This research has been incorporated in the development of the medical test so far. The consultation exercise has informed the debate, and a consensus will be reached, to give sufficient and appropriate weighting to such factors in the medical test. I turn now to information about the panel and the allegations there. Once again, the hon. Member for Leeds, East (Mr. Mudie), in particular, and the hon. Member for Newport, West (Mr. Flynn), suggested that these people were being kept well away from the public, working in secret, working in caves.

All I can say is that members of the panel will certainly have had full access to the reports of the Committee and of these proceedings in the House, and I imagine that they would want to keep well away from hon. Gentlemen like the hon. Members for Leeds, East and for Newport, West if they believe all they read about them.

Mr.
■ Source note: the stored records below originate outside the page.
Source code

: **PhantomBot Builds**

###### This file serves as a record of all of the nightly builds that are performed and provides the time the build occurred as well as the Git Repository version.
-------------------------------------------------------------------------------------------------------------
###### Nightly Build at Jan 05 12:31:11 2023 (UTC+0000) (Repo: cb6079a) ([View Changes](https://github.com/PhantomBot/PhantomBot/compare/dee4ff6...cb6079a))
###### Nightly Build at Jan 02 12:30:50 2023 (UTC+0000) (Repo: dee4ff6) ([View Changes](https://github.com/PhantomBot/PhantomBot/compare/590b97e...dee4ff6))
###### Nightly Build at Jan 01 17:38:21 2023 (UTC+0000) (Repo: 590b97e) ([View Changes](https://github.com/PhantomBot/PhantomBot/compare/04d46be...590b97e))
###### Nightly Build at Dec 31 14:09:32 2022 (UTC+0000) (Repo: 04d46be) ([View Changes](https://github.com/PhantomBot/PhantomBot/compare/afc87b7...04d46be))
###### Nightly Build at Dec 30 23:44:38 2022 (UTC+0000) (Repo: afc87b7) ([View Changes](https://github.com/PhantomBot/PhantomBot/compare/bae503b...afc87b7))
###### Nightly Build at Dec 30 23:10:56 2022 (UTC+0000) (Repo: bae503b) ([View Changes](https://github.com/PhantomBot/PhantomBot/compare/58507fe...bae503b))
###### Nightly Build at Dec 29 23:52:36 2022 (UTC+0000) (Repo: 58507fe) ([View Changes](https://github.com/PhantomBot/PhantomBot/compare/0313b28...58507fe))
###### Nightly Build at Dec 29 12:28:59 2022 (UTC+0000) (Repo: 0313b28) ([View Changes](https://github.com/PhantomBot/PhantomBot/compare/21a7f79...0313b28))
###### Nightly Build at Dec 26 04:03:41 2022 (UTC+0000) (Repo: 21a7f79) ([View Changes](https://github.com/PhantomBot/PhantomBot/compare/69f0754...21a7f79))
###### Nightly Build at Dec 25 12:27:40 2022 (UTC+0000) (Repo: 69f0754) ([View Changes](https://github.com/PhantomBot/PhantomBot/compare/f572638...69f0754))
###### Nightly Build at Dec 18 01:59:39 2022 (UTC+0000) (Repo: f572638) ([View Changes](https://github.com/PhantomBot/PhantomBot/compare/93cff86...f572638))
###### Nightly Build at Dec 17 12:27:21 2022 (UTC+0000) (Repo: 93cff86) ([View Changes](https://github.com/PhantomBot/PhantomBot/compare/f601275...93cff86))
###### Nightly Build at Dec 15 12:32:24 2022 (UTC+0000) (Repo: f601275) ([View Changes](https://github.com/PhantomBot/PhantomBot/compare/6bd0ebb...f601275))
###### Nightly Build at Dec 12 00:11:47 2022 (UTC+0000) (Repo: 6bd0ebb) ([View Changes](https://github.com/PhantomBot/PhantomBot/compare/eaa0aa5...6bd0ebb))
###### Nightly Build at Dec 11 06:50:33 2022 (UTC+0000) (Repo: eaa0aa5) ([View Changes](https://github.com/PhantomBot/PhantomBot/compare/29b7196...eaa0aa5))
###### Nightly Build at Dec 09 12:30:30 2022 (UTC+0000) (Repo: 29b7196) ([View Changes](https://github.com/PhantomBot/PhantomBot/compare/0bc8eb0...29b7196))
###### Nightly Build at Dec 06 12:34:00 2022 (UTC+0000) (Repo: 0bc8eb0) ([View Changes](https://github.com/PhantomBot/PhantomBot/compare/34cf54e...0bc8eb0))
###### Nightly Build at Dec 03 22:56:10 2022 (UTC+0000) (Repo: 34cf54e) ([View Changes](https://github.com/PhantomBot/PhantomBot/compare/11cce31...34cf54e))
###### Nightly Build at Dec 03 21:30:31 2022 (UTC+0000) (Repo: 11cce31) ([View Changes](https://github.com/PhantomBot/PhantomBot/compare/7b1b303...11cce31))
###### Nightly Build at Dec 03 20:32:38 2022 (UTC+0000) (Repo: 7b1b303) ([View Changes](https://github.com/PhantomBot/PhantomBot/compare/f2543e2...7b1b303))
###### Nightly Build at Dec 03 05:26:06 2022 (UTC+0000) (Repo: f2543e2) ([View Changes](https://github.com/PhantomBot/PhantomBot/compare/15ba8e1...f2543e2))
Donald Dewar (Glasgow, Garscadden) : That is rough.

Mr. Burt : It is as rough as I get : the hon. Gentleman knows that.

In relation to anonymity, we decided at the outset that the participants in the expert panel exercise should be anonymous, to ensure that they could give their professional input without the possibility of any external influence. [Interruption.] We have, however, readily agreed to give details of their areas of expertise. [Interruption.]

Madam Deputy Speaker : Order. If the hon. Member for Crewe and Nantwich (Mrs. Dunwoody) wishes to intervene, perhaps she will do so in the normal way, rather than from a seated position.

Mrs. Dunwoody : I would be delighted to, Madam Deputy Speaker. Will the Minister give way ?

Mr. Burt : I should not, but I will.

Mrs. Dunwoody : I am deeply grateful to the hon. Gentleman. Is he aware how many doctors, male and female, sit on how many assessment panels, how many research papers they publish, and how much effort they put into researching a vast number of medical conditions and their implications ? Why does the Minister have this poor, weak, pathetic, little group who must be protected, not only, according to him, from hon. Members but also from the general public, because they are somehow terrified that their views would be influenced ? How many are there ? How often are they protected ? Is this the only way in which the Minister protects them, or does he protect them in other spheres as well ?

Mr. Burt : Perhaps the hon. Lady will let me complete my remarks about this section, and then she will hear some of the answers.

Column 200

The group has access to anybody it wishes, and should its members wish to beat a path to the hon. Lady's door, they will no doubt do so. We have readily agreed to give details of their areas of expertise, and the answers to a number of parliamentary questions confirm that that is the case.

Once the expert panel have completed their work, we will give full details of all those who were approached. The idea is that we should issue a report round about August, which will summarise the results of the consultation exercise, the work of the panel and the evaluation exercise and which will also give details of who they are. There will then be an opportunity to consult in relation to the work they do, with a view to trying to get down to a test.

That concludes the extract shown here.